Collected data
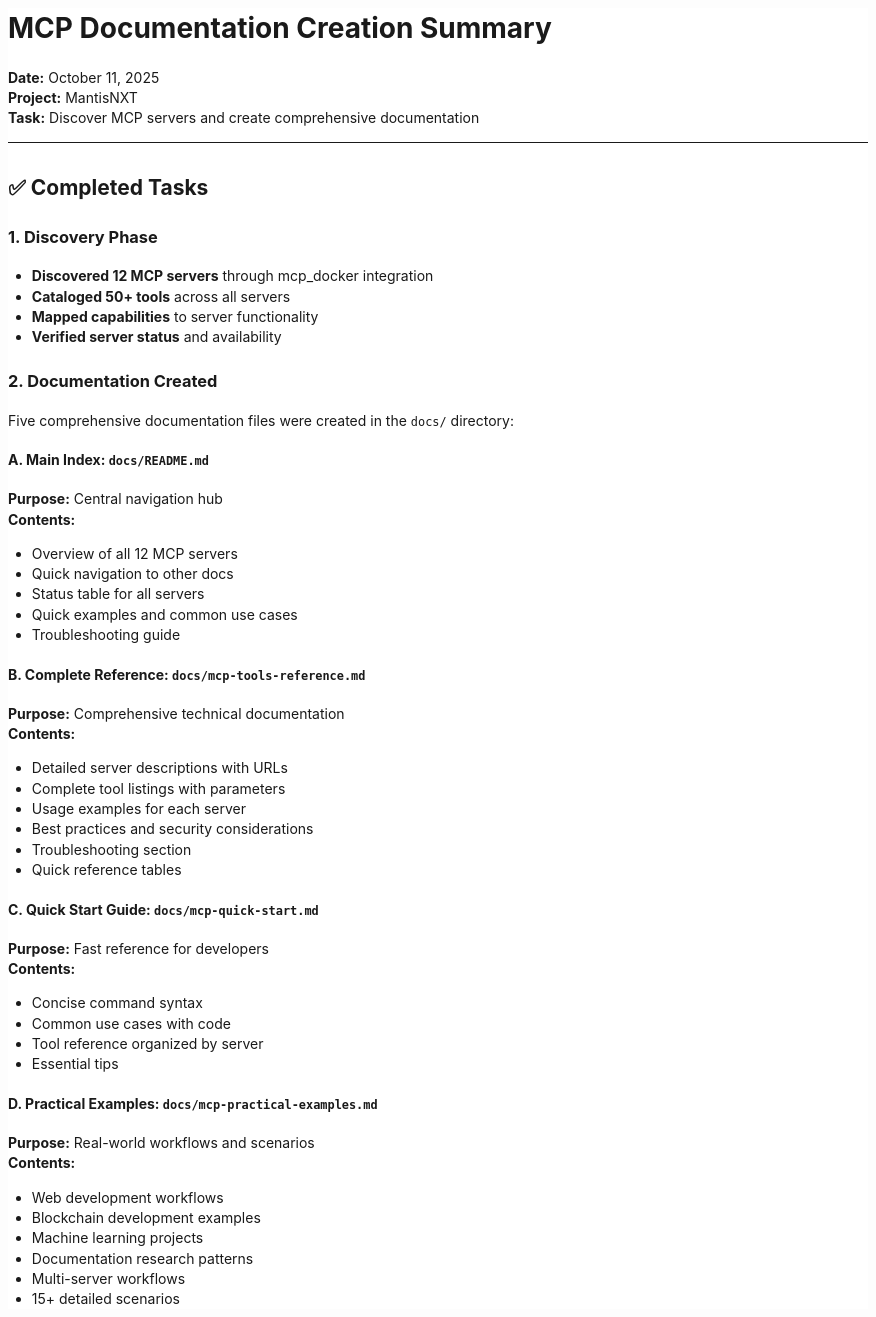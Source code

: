 # MCP Documentation Creation Summary

**Date:** October 11, 2025  
**Project:** MantisNXT  
**Task:** Discover MCP servers and create comprehensive documentation

---

## ✅ Completed Tasks

### 1. Discovery Phase
- **Discovered 12 MCP servers** through mcp_docker integration
- **Cataloged 50+ tools** across all servers
- **Mapped capabilities** to server functionality
- **Verified server status** and availability

### 2. Documentation Created

Five comprehensive documentation files were created in the `docs/` directory:

#### A. Main Index: `docs/README.md`
**Purpose:** Central navigation hub  
**Contents:**
- Overview of all 12 MCP servers
- Quick navigation to other docs
- Status table for all servers
- Quick examples and common use cases
- Troubleshooting guide

#### B. Complete Reference: `docs/mcp-tools-reference.md`
**Purpose:** Comprehensive technical documentation  
**Contents:**
- Detailed server descriptions with URLs
- Complete tool listings with parameters
- Usage examples for each server
- Best practices and security considerations
- Troubleshooting section
- Quick reference tables

#### C. Quick Start Guide: `docs/mcp-quick-start.md`
**Purpose:** Fast reference for developers  
**Contents:**
- Concise command syntax
- Common use cases with code
- Tool reference organized by server
- Essential tips

#### D. Practical Examples: `docs/mcp-practical-examples.md`
**Purpose:** Real-world workflows and scenarios  
**Contents:**
- Web development workflows
- Blockchain development examples
- Machine learning projects
- Documentation research patterns
- Multi-server workflows
- 15+ detailed scenarios

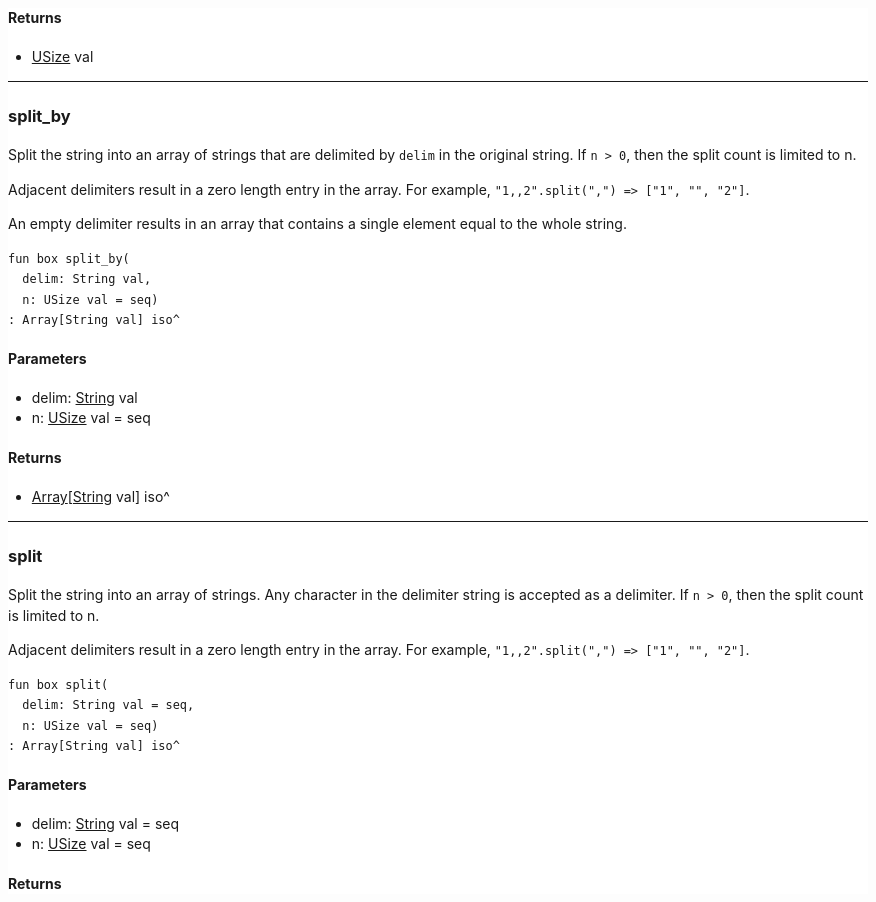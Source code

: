 #### Returns

* [USize](builtin-USize) val

---

### split_by

Split the string into an array of strings that are delimited by `delim` in
the original string. If `n > 0`, then the split count is limited to n.

Adjacent delimiters result in a zero length entry in the array. For
example, `"1,,2".split(",") => ["1", "", "2"]`.

An empty delimiter results in an array that contains a single element equal
to the whole string.


```pony
fun box split_by(
  delim: String val,
  n: USize val = seq)
: Array[String val] iso^
```
#### Parameters

*   delim: [String](builtin-String) val
*   n: [USize](builtin-USize) val = seq

#### Returns

* [Array](builtin-Array)\[[String](builtin-String) val\] iso^

---

### split

Split the string into an array of strings. Any character in the delimiter
string is accepted as a delimiter. If `n > 0`, then the split count is
limited to n.

Adjacent delimiters result in a zero length entry in the array. For
example, `"1,,2".split(",") => ["1", "", "2"]`.


```pony
fun box split(
  delim: String val = seq,
  n: USize val = seq)
: Array[String val] iso^
```
#### Parameters

*   delim: [String](builtin-String) val = seq
*   n: [USize](builtin-USize) val = seq

#### Returns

TASK STATEMENT: Pull every line containing "cases" out of the entries.

YOUR RESPONSE:
- Quick examples and common use cases
- Common use cases with code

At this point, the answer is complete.